I too have seen collective organizations come to grief over issues that
appear to be external.  However, we must recognize that whenever a
group of people get together for mutual support in any form, the issues
that any member has a passionate interest in become, one way or
another, part of the group's agenda.  You cannot be mutually supportive
while at the same time dismissing the concerns of one member or another
as "external" or "extrinsic."  If the member is "in," that member's
concerns are "internal."

The vision statement puts a scope on the group's area of mutual
interest.  People either sign up for the whole package, or they don't.
If the package is too limited or too broad in its political scope, one
can either negotiate a compromise or opt to form a group with others
who have a compatible agenda.  To join when you have principled
objections to the group's fundamental values is divisive.  

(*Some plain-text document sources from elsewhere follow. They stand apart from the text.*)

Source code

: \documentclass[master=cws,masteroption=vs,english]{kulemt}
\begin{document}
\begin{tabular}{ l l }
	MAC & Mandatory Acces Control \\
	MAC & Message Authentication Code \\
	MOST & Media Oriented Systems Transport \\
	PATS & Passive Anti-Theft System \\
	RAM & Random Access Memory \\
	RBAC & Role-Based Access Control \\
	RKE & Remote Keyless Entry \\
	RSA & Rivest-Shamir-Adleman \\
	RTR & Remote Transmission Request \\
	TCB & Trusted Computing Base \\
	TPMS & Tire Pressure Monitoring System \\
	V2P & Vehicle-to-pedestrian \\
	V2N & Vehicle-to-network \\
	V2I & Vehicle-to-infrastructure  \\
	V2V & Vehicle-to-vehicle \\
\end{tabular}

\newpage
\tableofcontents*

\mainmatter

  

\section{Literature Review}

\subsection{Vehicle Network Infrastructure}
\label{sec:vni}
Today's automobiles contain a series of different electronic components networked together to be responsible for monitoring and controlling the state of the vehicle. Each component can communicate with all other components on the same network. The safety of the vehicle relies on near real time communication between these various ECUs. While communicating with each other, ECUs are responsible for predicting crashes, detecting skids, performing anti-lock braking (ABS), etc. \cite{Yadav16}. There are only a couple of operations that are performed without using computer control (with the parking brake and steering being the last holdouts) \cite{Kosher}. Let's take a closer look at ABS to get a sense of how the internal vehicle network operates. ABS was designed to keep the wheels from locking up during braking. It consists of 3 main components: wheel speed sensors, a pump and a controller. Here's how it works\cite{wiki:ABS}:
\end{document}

This can put a person at a bit of a disadvantage if he wants to live
more communally but doesn't want to live with certain group-imposed
restrictions.  The options are to go along and get along, or form
another group.

Those who want to use a cohousing settlement as a base for further
political work have every right to do that.  Those who want to live
more congenially without such politicking have every right to do
that.  Both types of agendas can be accommodated, and may well be
accommodated in the same group.  But this all has to be negotiated.
The wider the differences in agenda, the more explicit the
negotiations must be, and the more important it is that compromises
and agreements be reflected in the vision statement and/or bylaws.

Chris Biow wrote:
> I don't want to have to choose among gun/no-gun, smoking/no-smoking,
> Green/non-Green, nuclear-free/pro-nuke, recycling/bicycling,
> Left/Middle/Right/Green/Red/Brown/Black/Statist/Libertarian groups.
> I want to live in a cohousing group!

Well, sorry to say this Chris, but that's probably how its going to be.
People who are into social experimentation are often also involved
in political movements.  I am certain, however, that there is enough
of a market for "nonactivist" cohousing that you can find or start a
successful group.  But recognize that every group will have its own
flavor, including yours.  Simple collective cohabitation is the
minimal and necessary condition for cohousing.  It is not necessarily
a sufficient or defining condition.

>  ... The Danish example gives little basis 
> for the addition of extrinsic values, with the possible exception 
> of electrical power efficiency, which can be justified on
> sheer economic grounds. 

I would venture to say that Denmark doesn't have the same political
climate or issues that we are faced with in the States.  For instance I
believe that Denmark, as with most Scandinavian countries, already has
rather strict gun controls.  It isn't an issue for a Danish cohousing
group because any such debate has been obviated there.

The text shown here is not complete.